**What to work on:** Gather all lines in the records below that include the word "highlight".

**Input for this task:**
↓↓↓
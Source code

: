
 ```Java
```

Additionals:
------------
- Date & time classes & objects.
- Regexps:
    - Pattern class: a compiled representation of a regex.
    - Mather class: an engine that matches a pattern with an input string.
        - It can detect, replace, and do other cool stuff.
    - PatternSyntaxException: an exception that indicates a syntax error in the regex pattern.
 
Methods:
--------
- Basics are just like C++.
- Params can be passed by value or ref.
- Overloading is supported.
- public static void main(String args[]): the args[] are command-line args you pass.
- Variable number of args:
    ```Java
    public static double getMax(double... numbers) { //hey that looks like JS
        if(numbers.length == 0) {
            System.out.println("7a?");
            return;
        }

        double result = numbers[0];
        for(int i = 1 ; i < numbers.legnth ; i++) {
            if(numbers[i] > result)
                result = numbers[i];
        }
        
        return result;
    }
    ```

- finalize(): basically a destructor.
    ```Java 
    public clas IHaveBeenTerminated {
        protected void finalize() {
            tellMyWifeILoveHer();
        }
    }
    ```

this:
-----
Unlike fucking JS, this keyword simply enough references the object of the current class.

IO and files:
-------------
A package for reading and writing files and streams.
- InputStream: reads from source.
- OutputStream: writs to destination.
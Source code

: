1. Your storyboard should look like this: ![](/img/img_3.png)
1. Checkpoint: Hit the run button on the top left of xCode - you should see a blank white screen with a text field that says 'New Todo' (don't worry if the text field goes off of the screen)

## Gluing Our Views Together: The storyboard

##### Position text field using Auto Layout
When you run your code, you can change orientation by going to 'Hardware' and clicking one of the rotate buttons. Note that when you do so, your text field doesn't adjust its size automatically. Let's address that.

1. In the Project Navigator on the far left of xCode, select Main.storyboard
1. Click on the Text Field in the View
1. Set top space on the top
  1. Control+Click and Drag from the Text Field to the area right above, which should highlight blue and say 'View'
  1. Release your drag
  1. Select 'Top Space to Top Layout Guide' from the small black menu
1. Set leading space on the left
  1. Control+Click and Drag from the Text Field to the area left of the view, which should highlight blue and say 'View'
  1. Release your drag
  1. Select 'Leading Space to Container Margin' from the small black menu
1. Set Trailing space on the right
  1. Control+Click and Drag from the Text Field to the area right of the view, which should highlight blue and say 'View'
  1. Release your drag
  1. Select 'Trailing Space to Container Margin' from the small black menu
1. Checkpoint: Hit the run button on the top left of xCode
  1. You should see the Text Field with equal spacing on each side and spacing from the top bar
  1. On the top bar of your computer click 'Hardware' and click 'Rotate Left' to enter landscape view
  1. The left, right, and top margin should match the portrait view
↑↑↑
**Answer to the exercise:**
  1. Control+Click and Drag from the Text Field to the area right above, which should highlight blue and say 'View'
  1. Control+Click and Drag from the Text Field to the area left of the view, which should highlight blue and say 'View'
  1. Control+Click and Drag from the Text Field to the area right of the view, which should highlight blue and say 'View'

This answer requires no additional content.